我妈在经历了最初的震惊、茫然、不敢置信后,脸上迅速涌起一种近乎狂喜的光彩,那速度快得让我怀疑她是不是偷偷补了十斤玻尿酸。
「荣幸!当然是我们的荣幸!」我妈激动得声音都变了调,一把拽过还在状况外的李炜,语无伦次,「小李啊,你看这、这真是……误会,天大的误会!
今天真是对不住你了,回头阿姨再给你介绍更好的,更好的啊!
那什么,阿姨突然想起来家里煤气灶好像没关,我们先走了,走了啊!」
说完,她以与年龄不符的敏捷,拉着满脸写着「我是谁我在哪发生了什么」的李炜,脚下生风地溜了。
溜之前,还不忘回头给我一个「丫头你给我好好把握住!不然回家扒了你的皮!」的凶狠眼神。
转眼间,喧嚣退去。
偌大的空间,又只剩下我和冷司宴。
不,还有旁边几桌看似在用餐,实则竖着耳朵、眼神乱瞟的客人,以及远处努力装作目不斜视、实则肩膀微微抖动的服务生。
我站在桌边,走也不是,留也不是,恨不得当场挖个洞把自己埋了,最好再立个碑,上书:此地长眠着一位因相亲走错桌而社死的勇士。
「云**,不坐下吗?」冷司宴的声音响起,带着一丝几不可闻的……玩味?
我僵硬地,一点点挪回刚才的座位,感觉自己像个生锈的机器人。
「看来,云**对我取代李先生的位置,不太满意?」他微微挑眉,那双深邃的眼眸里,似乎有什么东西一闪而过。
「没、没有!」我立刻否认,声音干巴巴的,「冷先生……说笑了,我怎么会不满意……」是不敢不满意好吗!
「没有就好。」他点点头,抬手示意。
一个穿着黑色马甲,经理模样的人立刻小跑过来,恭敬地弯腰:「冷总。」
「点餐。」冷司宴将一份厚重的、烫着法文金字的菜单推到我面前,自己却看也没看,「云**想吃什么?」
我看着菜单上那些堪比天价的菜名和后面数不清的零,手心开始冒汗。
「随、随便,您决定就好。」
「两份招牌套餐,甜品要舒芙蕾,酒换成无酒精的起泡果汁。」冷司宴对经理吩咐,语气是惯常的发号施令,不容置疑。
他甚至没问我忌口,但刚才我灌了他那杯水,他应该看到了。
经理领命而去,动作轻捷无声。
「云**刚才说,月薪三千,月光族,花呗欠债五千?」冷司宴端起水杯,慢条斯理地喝了一口,目光平静地落在我脸上。
「……是。

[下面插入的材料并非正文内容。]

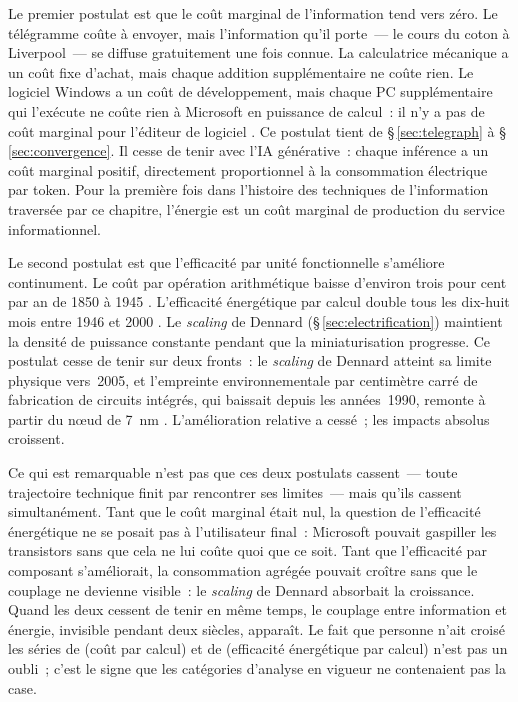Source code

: Le premier postulat est que le coût marginal de l'information tend vers zéro. Le télégramme coûte à envoyer, mais l'information qu'il porte~--- le cours du coton à Liverpool~--- se diffuse gratuitement une fois connue. La calculatrice mécanique a un coût fixe d'achat, mais chaque addition supplémentaire ne coûte rien. Le logiciel Windows a un coût de développement, mais chaque PC supplémentaire qui l'exécute ne coûte rien à Microsoft en puissance de calcul~: il n'y a pas de coût marginal pour l'éditeur de logiciel \parencite{roussilhe_computing_2025}. Ce postulat tient de §\,\ref{sec:telegraph} à §\,\ref{sec:convergence}. Il cesse de tenir avec l'IA générative~: chaque inférence a un coût marginal positif, directement proportionnel à la consommation électrique par token. Pour la première fois dans l'histoire des techniques de l'information traversée par ce chapitre, l'énergie est un coût marginal de production du service informationnel.

Le second postulat est que l'efficacité par unité fonctionnelle s'améliore continument. Le coût par opération arithmétique baisse d'environ trois pour cent par an de 1850 à 1945 \parencite{nordhaus_two_2007}. L'efficacité énergétique par calcul double tous les dix-huit mois entre 1946 et 2000 \parencite{koomey_implications_2011}. Le \emph{scaling} de Dennard (§\,\ref{sec:electrification}) maintient la densité de puissance constante pendant que la miniaturisation progresse. Ce postulat cesse de tenir sur deux fronts~: le \emph{scaling} de Dennard atteint sa limite physique vers~2005, et l'empreinte environnementale par centimètre carré de fabrication de circuits intégrés, qui baissait depuis les années~1990, remonte à partir du n\oe{}ud de 7~nm \parencite{pirson_environmental_2022}. L'amélioration relative a cessé~; les impacts absolus croissent.

Ce qui est remarquable n'est pas que ces deux postulats cassent~--- toute trajectoire technique finit par rencontrer ses limites~--- mais qu'ils cassent simultanément. Tant que le coût marginal était nul, la question de l'efficacité énergétique ne se posait pas à l'utilisateur final~: Microsoft pouvait \og gaspiller les transistors\fg{} \parencite{gilder_coming_1995} sans que cela ne lui coûte quoi que ce soit. Tant que l'efficacité par composant s'améliorait, la consommation agrégée pouvait croître sans que le couplage ne devienne visible~: le \emph{scaling} de Dennard absorbait la croissance. Quand les deux cessent de tenir en même temps, le couplage entre information et énergie, invisible pendant deux siècles, apparaît. Le fait que personne n'ait croisé les séries de \textcite{nordhaus_two_2007} (coût par calcul) et de \textcite{koomey_implications_2011} (efficacité énergétique par calcul) n'est pas un oubli~; c'est le signe que les catégories d'analyse en vigueur ne contenaient pas la case.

」我硬着头皮承认,脸上火烧火燎。
在他面前说这些,简直就像乞丐在国王面前炫耀自己今天讨到了半个馒头。
「嗯。」他点点头,没什么表情,也听不出是信了还是没信。
「那……冷先生年薪九位数美元,也是真的?」我忍不住小声反问,带着一丝垂死挣扎的侥幸。
万一是他为了挽回面子吹牛呢?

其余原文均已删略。